Source texts of formatted documents
*** Begin section ***

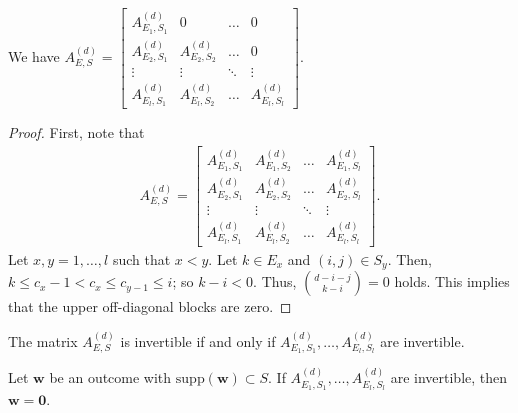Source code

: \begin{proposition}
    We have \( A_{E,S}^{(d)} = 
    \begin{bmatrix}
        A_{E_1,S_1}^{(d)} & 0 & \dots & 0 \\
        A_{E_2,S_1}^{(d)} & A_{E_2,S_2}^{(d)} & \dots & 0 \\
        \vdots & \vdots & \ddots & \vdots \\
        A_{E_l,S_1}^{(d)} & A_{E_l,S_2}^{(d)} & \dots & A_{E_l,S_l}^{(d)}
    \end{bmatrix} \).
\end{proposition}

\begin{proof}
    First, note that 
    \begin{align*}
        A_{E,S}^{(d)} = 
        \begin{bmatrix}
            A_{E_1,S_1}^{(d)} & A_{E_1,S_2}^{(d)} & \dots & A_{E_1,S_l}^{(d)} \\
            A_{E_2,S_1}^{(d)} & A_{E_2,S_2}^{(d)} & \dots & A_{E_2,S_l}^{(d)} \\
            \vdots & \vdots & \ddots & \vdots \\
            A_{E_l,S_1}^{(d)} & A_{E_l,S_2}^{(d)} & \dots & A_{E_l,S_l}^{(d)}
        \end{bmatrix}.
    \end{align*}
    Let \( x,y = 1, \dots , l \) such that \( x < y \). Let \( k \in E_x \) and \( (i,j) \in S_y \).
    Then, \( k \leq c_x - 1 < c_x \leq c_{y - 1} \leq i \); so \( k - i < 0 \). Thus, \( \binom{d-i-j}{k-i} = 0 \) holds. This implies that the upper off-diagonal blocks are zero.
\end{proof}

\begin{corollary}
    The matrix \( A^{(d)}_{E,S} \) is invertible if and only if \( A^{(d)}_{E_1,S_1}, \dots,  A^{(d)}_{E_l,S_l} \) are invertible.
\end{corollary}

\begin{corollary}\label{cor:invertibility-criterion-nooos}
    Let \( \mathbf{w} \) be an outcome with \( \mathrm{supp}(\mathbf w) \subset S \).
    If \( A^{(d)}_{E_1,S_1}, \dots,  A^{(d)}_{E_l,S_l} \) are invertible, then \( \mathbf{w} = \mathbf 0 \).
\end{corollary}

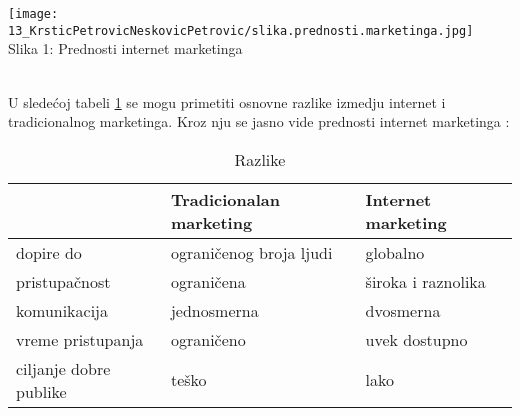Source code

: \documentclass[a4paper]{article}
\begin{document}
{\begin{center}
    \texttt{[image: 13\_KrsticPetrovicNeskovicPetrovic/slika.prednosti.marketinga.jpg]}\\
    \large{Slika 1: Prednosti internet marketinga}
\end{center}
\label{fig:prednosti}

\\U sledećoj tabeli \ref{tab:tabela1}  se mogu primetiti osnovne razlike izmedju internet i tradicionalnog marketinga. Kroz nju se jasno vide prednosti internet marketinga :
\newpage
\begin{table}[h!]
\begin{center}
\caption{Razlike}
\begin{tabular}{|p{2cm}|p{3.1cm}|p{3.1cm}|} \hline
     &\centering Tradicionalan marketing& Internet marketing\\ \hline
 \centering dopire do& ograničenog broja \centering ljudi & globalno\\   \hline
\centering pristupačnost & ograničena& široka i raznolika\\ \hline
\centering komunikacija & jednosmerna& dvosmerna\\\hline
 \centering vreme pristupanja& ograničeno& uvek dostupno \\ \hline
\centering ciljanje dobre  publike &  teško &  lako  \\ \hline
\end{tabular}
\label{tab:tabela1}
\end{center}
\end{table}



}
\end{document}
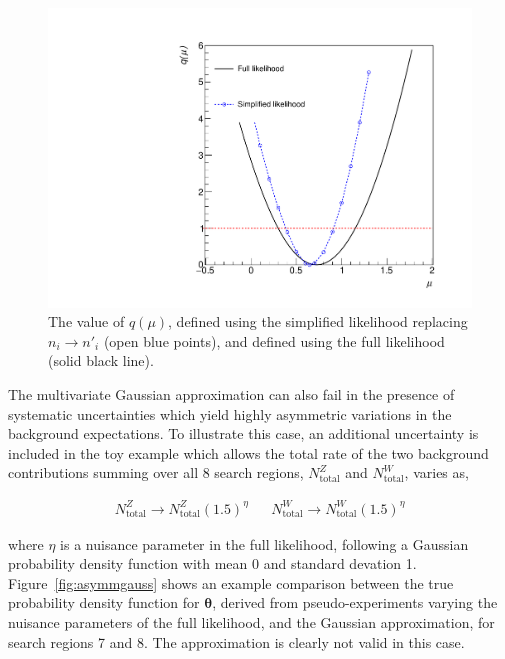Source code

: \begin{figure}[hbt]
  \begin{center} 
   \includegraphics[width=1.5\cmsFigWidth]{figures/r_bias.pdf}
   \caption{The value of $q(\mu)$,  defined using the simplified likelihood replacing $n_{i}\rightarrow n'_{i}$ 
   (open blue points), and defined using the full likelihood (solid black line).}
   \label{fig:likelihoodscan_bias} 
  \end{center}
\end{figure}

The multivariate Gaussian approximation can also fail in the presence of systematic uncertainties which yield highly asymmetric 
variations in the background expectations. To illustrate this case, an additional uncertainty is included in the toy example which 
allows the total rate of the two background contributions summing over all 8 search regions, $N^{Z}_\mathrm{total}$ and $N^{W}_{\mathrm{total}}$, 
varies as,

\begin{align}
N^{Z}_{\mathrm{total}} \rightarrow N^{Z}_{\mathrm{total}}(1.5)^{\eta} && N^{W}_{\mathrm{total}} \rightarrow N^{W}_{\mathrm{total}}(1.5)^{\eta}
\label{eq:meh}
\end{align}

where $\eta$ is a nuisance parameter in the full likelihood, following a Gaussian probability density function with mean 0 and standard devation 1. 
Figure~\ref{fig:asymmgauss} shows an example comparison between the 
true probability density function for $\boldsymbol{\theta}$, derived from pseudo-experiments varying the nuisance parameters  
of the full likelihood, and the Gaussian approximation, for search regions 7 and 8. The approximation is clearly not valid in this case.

*** End section ***

ACTIVITY →
Please output all of the entries exactly as they appear, with no pictures.

REPLY TO THE TASK →
Source code

: \begin{proposition}
    We have \( A_{E,S}^{(d)} = 
    \begin{bmatrix}
        A_{E_1,S_1}^{(d)} & 0 & \dots & 0 \\
        A_{E_2,S_1}^{(d)} & A_{E_2,S_2}^{(d)} & \dots & 0 \\
        \vdots & \vdots & \ddots & \vdots \\
        A_{E_l,S_1}^{(d)} & A_{E_l,S_2}^{(d)} & \dots & A_{E_l,S_l}^{(d)}
    \end{bmatrix} \).
\end{proposition}

\begin{proof}
    First, note that 
    \begin{align*}
        A_{E,S}^{(d)} = 
        \begin{bmatrix}
            A_{E_1,S_1}^{(d)} & A_{E_1,S_2}^{(d)} & \dots & A_{E_1,S_l}^{(d)} \\
            A_{E_2,S_1}^{(d)} & A_{E_2,S_2}^{(d)} & \dots & A_{E_2,S_l}^{(d)} \\
            \vdots & \vdots & \ddots & \vdots \\
            A_{E_l,S_1}^{(d)} & A_{E_l,S_2}^{(d)} & \dots & A_{E_l,S_l}^{(d)}
        \end{bmatrix}.
    \end{align*}
    Let \( x,y = 1, \dots , l \) such that \( x < y \). Let \( k \in E_x \) and \( (i,j) \in S_y \).
    Then, \( k \leq c_x - 1 < c_x \leq c_{y - 1} \leq i \); so \( k - i < 0 \). Thus, \( \binom{d-i-j}{k-i} = 0 \) holds. This implies that the upper off-diagonal blocks are zero.
\end{proof}

\begin{corollary}
    The matrix \( A^{(d)}_{E,S} \) is invertible if and only if \( A^{(d)}_{E_1,S_1}, \dots,  A^{(d)}_{E_l,S_l} \) are invertible.
\end{corollary}

\begin{corollary}\label{cor:invertibility-criterion-nooos}
    Let \( \mathbf{w} \) be an outcome with \( \mathrm{supp}(\mathbf w) \subset S \).
    If \( A^{(d)}_{E_1,S_1}, \dots,  A^{(d)}_{E_l,S_l} \) are invertible, then \( \mathbf{w} = \mathbf 0 \).
\end{corollary}

Source code

: \documentclass[a4paper]{article}
\begin{document}
{\begin{center}
    \texttt{[image: 13\_KrsticPetrovicNeskovicPetrovic/slika.prednosti.marketinga.jpg]}\\
    \large{Slika 1: Prednosti internet marketinga}
\end{center}
\label{fig:prednosti}

\\U sledećoj tabeli \ref{tab:tabela1}  se mogu primetiti osnovne razlike izmedju internet i tradicionalnog marketinga. Kroz nju se jasno vide prednosti internet marketinga :
\newpage
\begin{table}[h!]
\begin{center}
\caption{Razlike}
\begin{tabular}{|p{2cm}|p{3.1cm}|p{3.1cm}|} \hline
     &\centering Tradicionalan marketing& Internet marketing\\ \hline
 \centering dopire do& ograničenog broja \centering ljudi & globalno\\   \hline
\centering pristupačnost & ograničena& široka i raznolika\\ \hline
\centering komunikacija & jednosmerna& dvosmerna\\\hline
 \centering vreme pristupanja& ograničeno& uvek dostupno \\ \hline
\centering ciljanje dobre  publike &  teško &  lako  \\ \hline
\end{tabular}
\label{tab:tabela1}
\end{center}
\end{table}



}
\end{document}
Source code

: \begin{figure}[hbt]
  \begin{center} 
   \includegraphics[width=1.5\cmsFigWidth]{figures/r_bias.pdf}
   \caption{The value of $q(\mu)$,  defined using the simplified likelihood replacing $n_{i}\rightarrow n'_{i}$ 
   (open blue points), and defined using the full likelihood (solid black line).}
   \label{fig:likelihoodscan_bias} 
  \end{center}
\end{figure}

The multivariate Gaussian approximation can also fail in the presence of systematic uncertainties which yield highly asymmetric 
variations in the background expectations. To illustrate this case, an additional uncertainty is included in the toy example which 
allows the total rate of the two background contributions summing over all 8 search regions, $N^{Z}_\mathrm{total}$ and $N^{W}_{\mathrm{total}}$, 
varies as,

\begin{align}
N^{Z}_{\mathrm{total}} \rightarrow N^{Z}_{\mathrm{total}}(1.5)^{\eta} && N^{W}_{\mathrm{total}} \rightarrow N^{W}_{\mathrm{total}}(1.5)^{\eta}
\label{eq:meh}
\end{align}

where $\eta$ is a nuisance parameter in the full likelihood, following a Gaussian probability density function with mean 0 and standard devation 1. 
Figure~\ref{fig:asymmgauss} shows an example comparison between the 
true probability density function for $\boldsymbol{\theta}$, derived from pseudo-experiments varying the nuisance parameters  
of the full likelihood, and the Gaussian approximation, for search regions 7 and 8. The approximation is clearly not valid in this case.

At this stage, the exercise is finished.